### The problem
Restate the entries word for word and skip every image.

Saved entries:
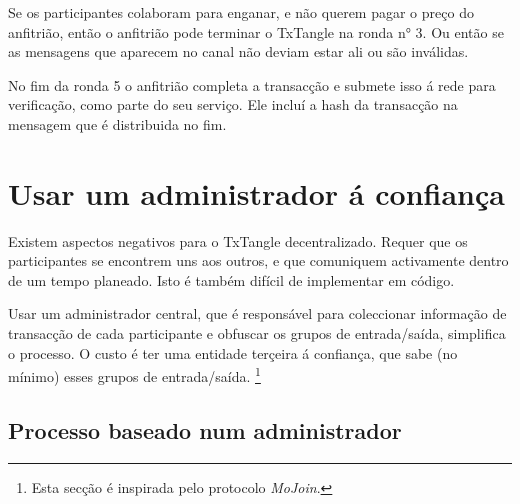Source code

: Se os participantes colaboram para enganar, e não querem pagar o preço do anfitrião, então o anfitrião pode terminar o TxTangle na ronda n° 3. Ou então se as mensagens que aparecem no canal não deviam estar ali ou são inválidas. 


No fim da ronda 5 o anfitrião completa a transacção e submete isso á rede para verificação, como parte do seu serviço. Ele incluí a hash da transacção na mensagem que é distribuida no fim.


\section{Usar um administrador á confiança}

\label{sec:dealer-txtangle}

Existem aspectos negativos para o TxTangle decentralizado. Requer que os participantes se encontrem uns aos outros, e que comuniquem activamente dentro de um tempo planeado. Isto é também difícil de implementar em código. 

Usar um administrador central, que é responsável para coleccionar informação de transacção de cada participante e obfuscar os grupos de entrada/saída, simplifica o processo. O custo é ter uma entidade terçeira á confiança, que sabe (no mínimo) esses grupos de entrada/saída.
\footnote{Esta secção é inspirada pelo protocolo {\em MoJoin}.}

\subsection{Processo baseado num administrador}
\label{subsec:dealer-procedure-txtangle}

### Finished exercise
Source code

: Se os participantes colaboram para enganar, e não querem pagar o preço do anfitrião, então o anfitrião pode terminar o TxTangle na ronda n° 3. Ou então se as mensagens que aparecem no canal não deviam estar ali ou são inválidas. 


No fim da ronda 5 o anfitrião completa a transacção e submete isso á rede para verificação, como parte do seu serviço. Ele incluí a hash da transacção na mensagem que é distribuida no fim.


\section{Usar um administrador á confiança}

\label{sec:dealer-txtangle}

Existem aspectos negativos para o TxTangle decentralizado. Requer que os participantes se encontrem uns aos outros, e que comuniquem activamente dentro de um tempo planeado. Isto é também difícil de implementar em código. 

Usar um administrador central, que é responsável para coleccionar informação de transacção de cada participante e obfuscar os grupos de entrada/saída, simplifica o processo. O custo é ter uma entidade terçeira á confiança, que sabe (no mínimo) esses grupos de entrada/saída.
\footnote{Esta secção é inspirada pelo protocolo {\em MoJoin}.}

\subsection{Processo baseado num administrador}
\label{subsec:dealer-procedure-txtangle}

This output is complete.